Joaquín Costa, un teórico jurista, pasó en poco tiempo a ser el profeta de una España renovada y con acceso a la cultura, se le puso en relación con Jovellanos y deben destacarse sus planteamientos aparentemente contradictorios: tradicionalista y republicano, demócrata y partidario de un cirujano de hierro, intelectual y hombre de masas, abogado y agricultor, europeísta y españolista. Costa no cree que pueda llegarse a la regeneración nacional sin una generosa política educativa. Realmente se preocupa muy poco por la universidad, veía a la España de su tiempo repleta de intelectuales de primera magnitud. Su verdadera preocupación fue la enseñanza primaria y media. Era preciso combatir el analfabetismo y conseguir que todos los españoles sepan leer, escribir y contar. En 1898 manifestó Costa la imperiosa necesidad en España de crear un partido nacional que más bien sea un antipartido, que represente un movimiento popular que aglutine a los españoles en vez de dividirlos, así surge la Unión Nacional.
Cabe preguntarse, en aquellas fechas, qué política educativa desarrolló España en las provincias de ultramar. Lo cierto es que desde la normativa de Indias de 1602 España mantuvo una política de asentamiento de las políticas públicas en América, ciertamente con respecto a la enseñanza (quitando el caso cubano) se dejó desde el principio el cumplimiento del aludido reglamento a la Iglesia Católica en clara contradicción con lo que sobre la enseñanza estaba ocurriendo en la España peninsular, en donde, los liberales y las políticas ilustradas habían comenzado a minar el protagonismo de la Iglesia en la enseñanza con un primer inicio de creación de las escuelas y centros de segunda enseñanza públicos.
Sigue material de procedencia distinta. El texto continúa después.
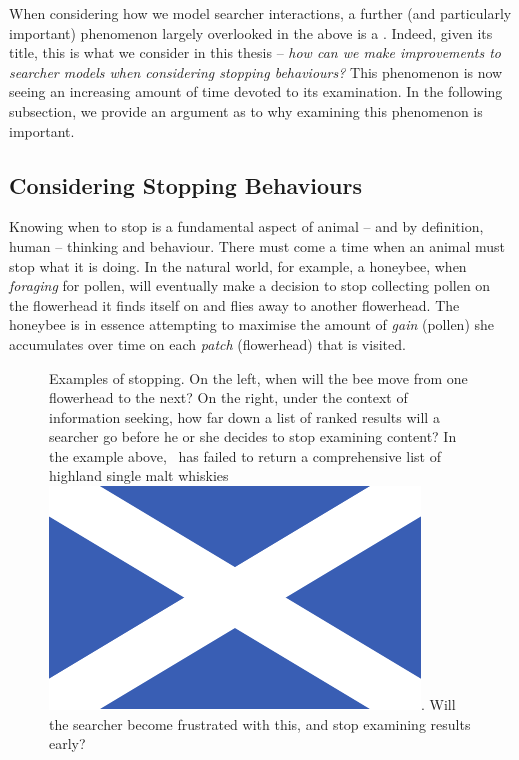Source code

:When considering how we model searcher interactions, a further (and particularly important) phenomenon largely overlooked in the above is a . Indeed, given its title, this is what we consider in this thesis -- \emph{how can we make improvements to searcher models when considering stopping behaviours?} This phenomenon is now seeing an increasing amount of time devoted to its examination. In the following subsection, we provide an argument as to why examining this phenomenon is important.

\subsection{Considering Stopping Behaviours}
Knowing when to stop is a fundamental aspect of animal -- and by definition, human -- thinking and behaviour. There must come a time when an animal must stop what it is doing. In the natural world, for example, a honeybee, when \emph{foraging} for pollen, will eventually make a decision to stop collecting pollen on the flowerhead it finds itself on and flies away to another flowerhead. The honeybee is in essence attempting to maximise the amount of \emph{gain} (pollen) she accumulates over time on each \emph{patch} (flowerhead) that is visited.

\begin{figure}[t!]
    \centering
    \caption[Animal and searcher stopping examples]{Examples of stopping. On the left, when will the bee move from one flowerhead to the next? On the right, under the context of information seeking, how far down a list of ranked results will a searcher go before he or she decides to stop examining content? In the example above, \searchlogo~has failed to return a comprehensive list of highland single malt whiskies~\includegraphics[height=\fontcharht\font`\d]{figures/ch0-saltire.pdf}. Will the searcher become frustrated with this, and stop examining results early?}
    \label{fig:ch1-stopping}
\end{figure}

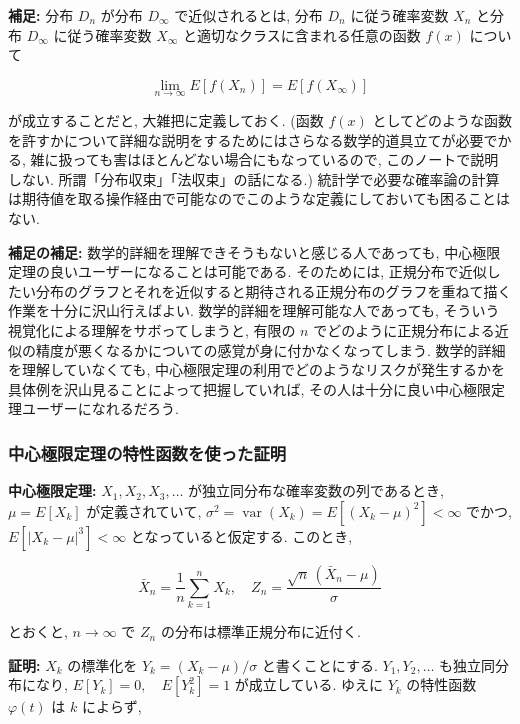 \documentclass[10pt, a4paper,xelatex,ja=standard]{bxjsarticle}
\newcommand\op{\operatorname}
\newcommand\var{\op{var}}
\begin{document}
\textbf{補足:} 分布 \(D_n\) が分布 \(D_\infty\) で近似されるとは, 分布
\(D_n\) に従う確率変数 \(X_n\) と分布 \(D_\infty\) に従う確率変数
\(X_\infty\) と適切なクラスに含まれる任意の函数 \(f(x)\) について

\[
\lim_{n\to\infty} E[f(X_n)] = E[f(X_\infty)]
\]

が成立することだと, 大雑把に定義しておく. (函数 \(f(x)\)
としてどのような函数を許すかについて詳細な説明をするためにはさらなる数学的道具立てが必要でかる,
雑に扱っても害はほとんどない場合にもなっているので,
このノートで説明しない. 所謂「分布収束」「法収束」の話になる.)
統計学で必要な確率論の計算は期待値を取る操作経由で可能なのでこのような定義にしておいても困ることはない.

\textbf{補足の補足:} 数学的詳細を理解できそうもないと感じる人であっても,
中心極限定理の良いユーザーになることは可能である. そのためには,
正規分布で近似したい分布のグラフとそれを近似すると期待される正規分布のグラフを重ねて描く作業を十分に沢山行えばよい.
数学的詳細を理解可能な人であっても,
そういう視覚化による理解をサボってしまうと, 有限の \(n\)
でどのように正規分布による近似の精度が悪くなるかについての感覚が身に付かなくなってしまう.
数学的詳細を理解していなくても,
中心極限定理の利用でどのようなリスクが発生するかを具体例を沢山見ることによって把握していれば,
その人は十分に良い中心極限定理ユーザーになれるだろう.

    \hypertarget{ux4e2dux5fc3ux6975ux9650ux5b9aux7406ux306eux7279ux6027ux51fdux6570ux3092ux4f7fux3063ux305fux8a3cux660e}{%
\subsubsection{中心極限定理の特性函数を使った証明}\label{ux4e2dux5fc3ux6975ux9650ux5b9aux7406ux306eux7279ux6027ux51fdux6570ux3092ux4f7fux3063ux305fux8a3cux660e}}

\textbf{中心極限定理:} \(X_1, X_2, X_3, \ldots\)
が独立同分布な確率変数の列であるとき, \(\mu=E[X_k]\) が定義されていて,
\(\sigma^2 = \var(X_k) = E[(X_k - \mu)^2] < \infty\) でかつ,
\(E[|X_k - \mu|^3] < \infty\) となっていると仮定する. このとき,

\[
\bar{X}_n = \frac{1}{n}\sum_{k=1}^n X_k, \quad
Z_n = \frac{\sqrt{n}\,(\bar{X}_n - \mu)}{\sigma}
\]

とおくと, \(n\to\infty\) で \(Z_n\) の分布は標準正規分布に近付く.

\textbf{証明:} \(X_k\) の標準化を \(Y_k = (X_k - \mu)/\sigma\)
と書くことにする. \(Y_1, Y_2, \ldots\) も独立同分布になり,
\(E[Y_k] = 0, \quad E[Y_k^2] = 1\) が成立している. ゆえに \(Y_k\)
の特性函数 \(\varphi(t)\) は \(k\) によらず,
\end{document}
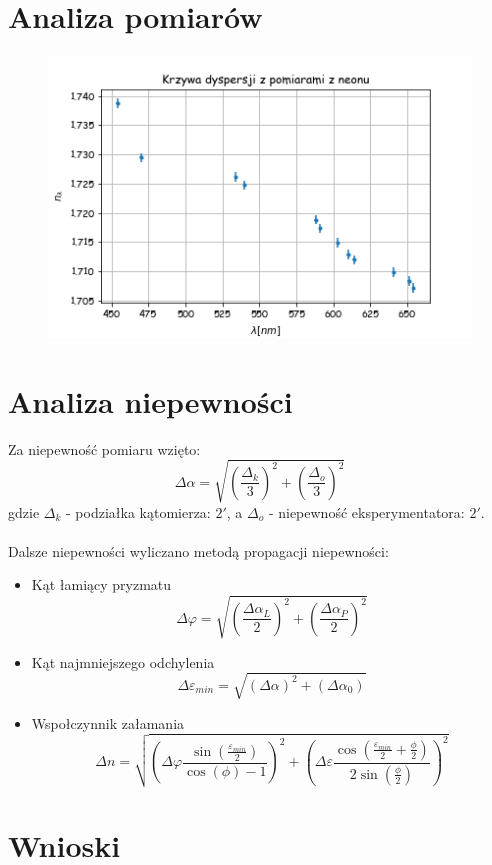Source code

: \documentclass[a4paper,10pt]{article}
\begin{document}
\section{Analiza pomiarów}
\begin{figure} [H]
  \includegraphics{./dyspersja.png}
  \caption{}
  \label{}
\end{figure}

\section{Analiza niepewności}
Za niepewność pomiaru wzięto:
\begin{equation}
  \Delta \alpha = \sqrt{(\frac{\Delta_k}{3})^2+(\frac{\Delta_o}{3})^2}
\end{equation}
gdzie $\Delta_k$ - podziałka kątomierza: $2'$, a $\Delta_o$ - niepewność eksperymentatora: $2'$.\\
\\Dalsze niepewności wyliczano metodą propagacji niepewności:
\begin{itemize}
  \item Kąt łamiący pryzmatu
  \begin{equation}
    \Delta \varphi = \sqrt{(\frac{\Delta \alpha_L}{2})^2+(\frac{\Delta \alpha_P}{2})^2}
  \end{equation}
  \item Kąt najmniejszego odchylenia
  \begin{equation}
    \Delta \varepsilon_{min} = \sqrt{(\Delta \alpha)^2+(\Delta \alpha_0)}
  \end{equation}
  \item Wspołczynnik załamania
  \begin{equation}
    \Delta n = \sqrt{(\Delta \varphi \frac{\sin{\left (\frac{\varepsilon_{min}}{2} \right )}}{\cos{\left (\phi \right )} - 1})^2+
    (\Delta \varepsilon \frac{\cos{\left (\frac{\varepsilon_{min}}{2} + \frac{\phi}{2} \right )}}{2 \sin{\left (\frac{\phi}{2} \right )}})^2}
  \end{equation}
\end{itemize}

\section{Wnioski}
\end{document}
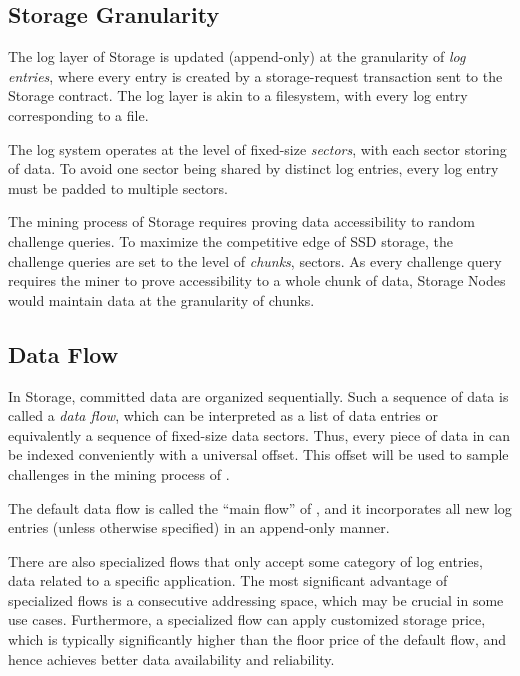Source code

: \subsection{Storage Granularity}

The log layer of \projabbrev Storage is updated (append-only) at the granularity of \emph{log entries}, 
where every entry is created by a storage-request transaction sent to the \projabbrev Storage contract.
The log layer is akin to a filesystem, with every log entry corresponding to a file.

The log system operates at the level of fixed-size \emph{sectors}, with each sector storing \sectorsize of data. 
To avoid one sector being shared by distinct log entries,
every log entry must be padded to multiple sectors.

The mining process of \projabbrev Storage requires proving data accessibility to random challenge queries.
To maximize the competitive edge of SSD storage, the challenge queries are set to the level of \chunksize \emph{chunks},  sectors.
As every challenge query requires the miner to prove accessibility to a whole chunk of data, Storage Nodes would maintain data at the granularity of chunks. 

\subsection{Data Flow}
In \projabbrev Storage, committed data are organized sequentially.
Such a sequence of data is called a \emph{data flow}, which can be interpreted as a list of data entries or equivalently a sequence of fixed-size data sectors.
Thus, every piece of data in \project can be indexed conveniently with a universal offset.
This offset will be used to sample challenges in the mining process of \sproof.


The default data flow is called the ``main flow'' of \project, and it incorporates all new log entries (unless otherwise specified) in an append-only manner.

There are also specialized flows that only accept some category of log entries,
\eg data related to a specific application.
The most significant advantage of specialized flows is a consecutive addressing space, which may be crucial in some use cases. 
Furthermore, a specialized flow can apply customized storage price, which is typically significantly higher than the floor price of the default flow, and hence achieves better data availability and reliability.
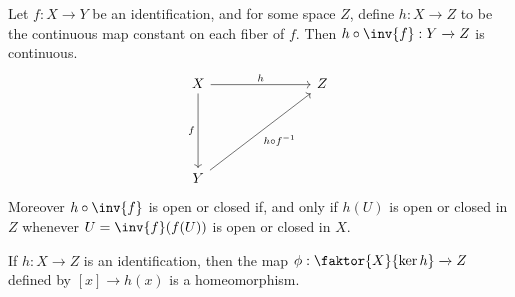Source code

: \begin{corollary}
    Let $f:X \xrightarrow{} Y$ be an identification, and for some space $Z$,
    define  $h:X \xrightarrow{} Z$ to be the continuous map constant on each
    fiber of $f$. Then $h \circ \inv{f}:Y \xrightarrow{} Z$ is continuous.
    \[\begin{tikzcd}
        X &&& Z \\
        \\
        \\
        Y
        \arrow["h", from=1-1, to=1-4]
        \arrow["f"', from=1-1, to=4-1]
        \arrow["{h \circ f^{-1}}"', from=4-1, to=1-4]
    \end{tikzcd}\]
    Moreover $h \circ \inv{f}$ is open or closed if, and only if $h(U)$ is open
    or closed in $Z$ whenever $U=\inv{f}(f(U))$ is open or closed in $X$.
\end{corollary}
\begin{corollary}
    If $h:X \xrightarrow{} Z$ is an identification, then the map
    $\phi:\faktor{X}{\ker{h}} \xrightarrow{} Z$ defined by $[x] \xrightarrow{}
    h(x)$ is a homeomorphism.
\end{corollary}
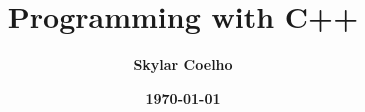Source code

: \usepackage{imakeidx}
\makeindex[columns = 3, intoc]

\usepackage[]{graphicx, svg, float}

\title{\vspace{-.8in}\\ \sffamily\bfseries{}Programming with C++}
\author{\sffamily\bfseries{}Skylar Coelho}
\date{\sffamily\bfseries\today}

\usepackage{sectsty}
\allsectionsfont{\sffamily\bfseries}

\usepackage[]{minted}


\usepackage[]{hyperref}
\usepackage[dvipsnames]{xcolor}
\hypersetup{colorlinks=true, linkcolor=BlueViolet}

\newcommand{\code}[1]{\textbf{\texttt{\color{orange}#1}}}

\usepackage{booktabs}
\usepackage{multirow}
\usepackage[table,xcdraw]{xcolor}

\usepackage[]{amsmath, mathtools}

\usepackage[margin=.751in]{geometry}
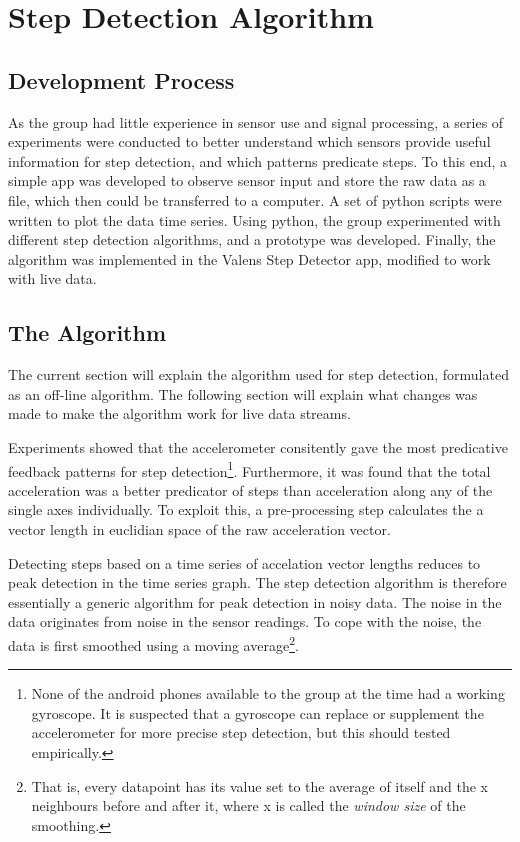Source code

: \chapter{Step Detection Algorithm}

\section{Development Process}
As the group had little experience in sensor use and signal processing, a series of experiments were conducted to better understand which sensors provide useful information for step detection, and which patterns predicate steps. To this end, a simple app was developed to observe sensor input and store the raw data as a file, which then could be transferred to a computer. A set of python scripts were written to plot  the data time series. Using python, the group experimented with different step detection algorithms, and a prototype was developed. Finally, the algorithm was implemented in the Valens Step Detector app, modified to work with live data.

\section{The Algorithm}
The current section will explain the algorithm used for step detection, formulated as an off-line algorithm. The following section will explain what changes was made to make the algorithm work for live data streams.

Experiments showed that the accelerometer consitently gave the most predicative feedback patterns for step detection\footnote{None of the android phones available to the group at the time had a working gyroscope. It is suspected that a gyroscope can replace or supplement the accelerometer for more precise step detection, but this should tested empirically.}. Furthermore, it was found that the total acceleration was a better predicator of steps than acceleration along any of the single axes individually. To exploit this, a pre-processing step calculates the a vector length in euclidian space of the raw acceleration vector.

Detecting steps based on a time series of accelation vector lengths reduces to peak detection in the time series graph. The step detection algorithm is therefore essentially a generic algorithm for peak detection in noisy data. The noise in the data originates from noise in the sensor readings. To cope with the noise, the data is first smoothed using a moving average\footnote{That is, every datapoint has its value set to the average of itself and the x neighbours before and after it, where x is called the \emph{window size} of the smoothing.}.

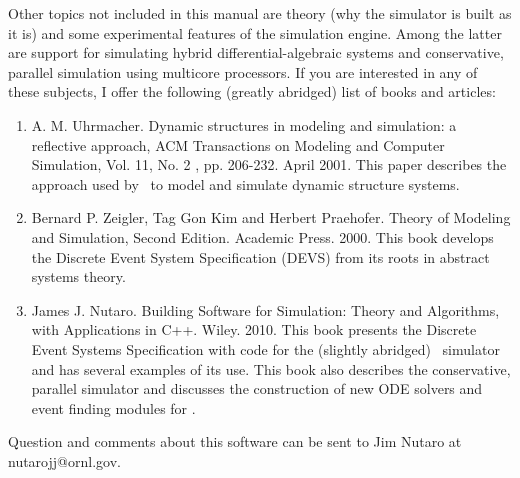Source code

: Other topics not included in this manual are theory (why the simulator is built as it is) and some experimental features of the simulation engine. Among the latter are support for simulating hybrid differential-algebraic systems and conservative, parallel simulation using multicore processors. If you are interested in any of these subjects, I offer the following (greatly abridged) list of books and articles:
\begin{enumerate}
\item A. M. Uhrmacher. Dynamic structures in modeling and simulation: a reflective approach, ACM Transactions on Modeling and Computer Simulation, Vol. 11, No. 2 , pp. 206-232. April 2001. This paper describes the approach used by \adevs\ to model and simulate dynamic structure systems.
\item Bernard P. Zeigler, Tag Gon Kim and Herbert Praehofer. Theory of Modeling and Simulation, Second Edition. Academic Press. 2000. This book develops the Discrete Event System Specification (DEVS) from its roots in abstract systems theory.
\item James J. Nutaro. Building Software for Simulation: Theory and Algorithms, with Applications in C++. Wiley. 2010. This book presents the Discrete Event Systems Specification with code for the (slightly abridged) \adevs\ simulator and has several examples of its use. This book also describes the conservative, parallel simulator and discusses the construction of new ODE solvers and event finding modules for \adevs.
\end{enumerate}
Question and comments about this software can be sent to Jim Nutaro at nutarojj@ornl.gov.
Los motivos fueron realmente dobles: de un lado, la actividad evangélica de los misioneros inducía realmente a ejercer toda una política educativa que los conquistadores y posteriores mandos militares en las provincias consideraron como las más apropiadas a las circunstancias sobre el terreno. De otro lado, el desarrollo de la política de provincias de ultramar hacía conveniente una reducción de gastos públicos, dado los cuantiosos que hubieron de realizarse para organizar administrativamente dichas provincias.
Con respecto a Cuba y encontrándonos ya en el desastre cubano, debe matizarse que hasta el último momento se aplicó la legislación peninsular de forma generalizada y así también las normativas de educación, estando abiertos en la isla los centros y colegios públicos españoles hasta el último momento de la presencia en dicha isla.
En definitiva, un periodo donde el interés por la educación era palpable, se llegó a considerar una necesidad nacional inaplazable para poder desarrollar el país y, lo aún más importante, crear una conciencia popular sobre los bienes sociales a los que se podía aspirar con esfuerzo. La educación mínima generalizada se entendía que hacía a la población menos manipulable llegando con mayor facilidad a retos comunes que desarrollarían las posibilidades reales de España en aquella época. Los resultados fueron diversos y no cubrieron las esperanzas que habían sustentado, pese a ello fue el duro inicio que orquestó el sistema educativo español.